## ACTION ITEM
In the records below, begin at the line that has "To actually talk" and stop after the line that has "Now you can"; quote those lines verbatim and nothing more.

## INPUT
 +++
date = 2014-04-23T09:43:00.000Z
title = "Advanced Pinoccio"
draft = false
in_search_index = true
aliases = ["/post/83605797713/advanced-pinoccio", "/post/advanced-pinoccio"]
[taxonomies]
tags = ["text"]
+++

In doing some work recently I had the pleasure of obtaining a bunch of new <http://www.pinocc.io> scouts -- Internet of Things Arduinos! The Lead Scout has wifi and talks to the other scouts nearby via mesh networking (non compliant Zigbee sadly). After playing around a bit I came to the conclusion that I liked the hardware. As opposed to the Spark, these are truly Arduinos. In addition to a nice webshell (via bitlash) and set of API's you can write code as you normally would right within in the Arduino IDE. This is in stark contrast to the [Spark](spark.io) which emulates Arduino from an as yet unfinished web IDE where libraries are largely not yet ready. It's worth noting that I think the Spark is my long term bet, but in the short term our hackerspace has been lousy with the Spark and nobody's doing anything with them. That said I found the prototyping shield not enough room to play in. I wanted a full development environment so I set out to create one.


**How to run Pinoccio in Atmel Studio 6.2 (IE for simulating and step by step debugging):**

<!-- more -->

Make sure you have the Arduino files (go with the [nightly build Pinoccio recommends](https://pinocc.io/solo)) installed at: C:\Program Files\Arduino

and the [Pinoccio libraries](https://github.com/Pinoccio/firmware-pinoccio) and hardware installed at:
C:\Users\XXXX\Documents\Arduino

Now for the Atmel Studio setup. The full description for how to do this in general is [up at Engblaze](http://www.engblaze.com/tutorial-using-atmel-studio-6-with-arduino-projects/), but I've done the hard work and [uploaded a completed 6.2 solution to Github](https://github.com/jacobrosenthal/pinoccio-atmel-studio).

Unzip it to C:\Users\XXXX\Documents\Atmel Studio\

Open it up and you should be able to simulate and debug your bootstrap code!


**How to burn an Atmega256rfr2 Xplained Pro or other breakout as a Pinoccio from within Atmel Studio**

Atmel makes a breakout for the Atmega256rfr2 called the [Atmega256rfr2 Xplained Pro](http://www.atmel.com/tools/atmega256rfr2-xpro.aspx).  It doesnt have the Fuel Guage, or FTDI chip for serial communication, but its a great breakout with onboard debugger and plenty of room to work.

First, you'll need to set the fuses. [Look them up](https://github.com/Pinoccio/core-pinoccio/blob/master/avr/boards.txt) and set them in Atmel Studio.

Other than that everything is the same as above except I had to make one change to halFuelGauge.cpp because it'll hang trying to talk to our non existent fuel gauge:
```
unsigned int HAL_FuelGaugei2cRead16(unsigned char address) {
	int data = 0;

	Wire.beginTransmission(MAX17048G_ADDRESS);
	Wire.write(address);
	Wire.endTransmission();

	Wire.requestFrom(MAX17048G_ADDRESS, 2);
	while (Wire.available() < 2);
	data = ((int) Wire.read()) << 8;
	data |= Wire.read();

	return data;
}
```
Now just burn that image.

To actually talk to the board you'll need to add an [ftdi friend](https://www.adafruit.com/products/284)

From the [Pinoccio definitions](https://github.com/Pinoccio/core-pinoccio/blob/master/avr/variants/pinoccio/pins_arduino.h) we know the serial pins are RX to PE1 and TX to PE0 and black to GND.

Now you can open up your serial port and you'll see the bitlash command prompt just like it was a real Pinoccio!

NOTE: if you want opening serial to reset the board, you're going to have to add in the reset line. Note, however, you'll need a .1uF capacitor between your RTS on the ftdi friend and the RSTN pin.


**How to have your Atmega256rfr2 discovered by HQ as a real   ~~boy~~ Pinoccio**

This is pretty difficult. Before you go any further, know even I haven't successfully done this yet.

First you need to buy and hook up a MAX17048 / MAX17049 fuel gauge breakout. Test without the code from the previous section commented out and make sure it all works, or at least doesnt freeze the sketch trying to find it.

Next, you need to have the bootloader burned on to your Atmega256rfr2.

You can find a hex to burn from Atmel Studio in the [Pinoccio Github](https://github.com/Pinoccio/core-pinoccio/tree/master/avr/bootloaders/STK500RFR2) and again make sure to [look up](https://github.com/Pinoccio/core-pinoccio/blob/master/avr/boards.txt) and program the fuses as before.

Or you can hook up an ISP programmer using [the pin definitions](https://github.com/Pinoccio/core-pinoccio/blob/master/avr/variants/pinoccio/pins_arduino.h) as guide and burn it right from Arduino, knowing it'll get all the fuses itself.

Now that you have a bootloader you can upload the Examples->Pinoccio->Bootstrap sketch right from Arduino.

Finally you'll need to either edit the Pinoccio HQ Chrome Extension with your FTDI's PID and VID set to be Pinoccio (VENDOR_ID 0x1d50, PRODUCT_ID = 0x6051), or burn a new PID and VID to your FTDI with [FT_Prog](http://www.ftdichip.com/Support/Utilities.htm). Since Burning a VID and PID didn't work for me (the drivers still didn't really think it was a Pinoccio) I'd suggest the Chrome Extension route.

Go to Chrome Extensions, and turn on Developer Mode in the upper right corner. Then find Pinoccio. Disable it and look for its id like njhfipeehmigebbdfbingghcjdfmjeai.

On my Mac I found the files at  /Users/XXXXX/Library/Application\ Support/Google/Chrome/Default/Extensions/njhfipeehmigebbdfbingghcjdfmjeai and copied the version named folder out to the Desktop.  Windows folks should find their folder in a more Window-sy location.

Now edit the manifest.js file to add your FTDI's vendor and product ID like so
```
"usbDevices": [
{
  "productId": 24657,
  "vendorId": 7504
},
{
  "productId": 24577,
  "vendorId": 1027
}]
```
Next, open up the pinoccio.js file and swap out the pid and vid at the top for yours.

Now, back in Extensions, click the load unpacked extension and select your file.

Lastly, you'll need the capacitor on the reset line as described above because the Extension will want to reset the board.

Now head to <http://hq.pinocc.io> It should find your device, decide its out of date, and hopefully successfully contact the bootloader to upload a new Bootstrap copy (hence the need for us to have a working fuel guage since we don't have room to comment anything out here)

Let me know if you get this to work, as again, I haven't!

## TASK RESPONSE
To actually talk to the board you'll need to add an [ftdi friend](https://www.adafruit.com/products/284)

From the [Pinoccio definitions](https://github.com/Pinoccio/core-pinoccio/blob/master/avr/variants/pinoccio/pins_arduino.h) we know the serial pins are RX to PE1 and TX to PE0 and black to GND.

Now you can open up your serial port and you'll see the bitlash command prompt just like it was a real Pinoccio!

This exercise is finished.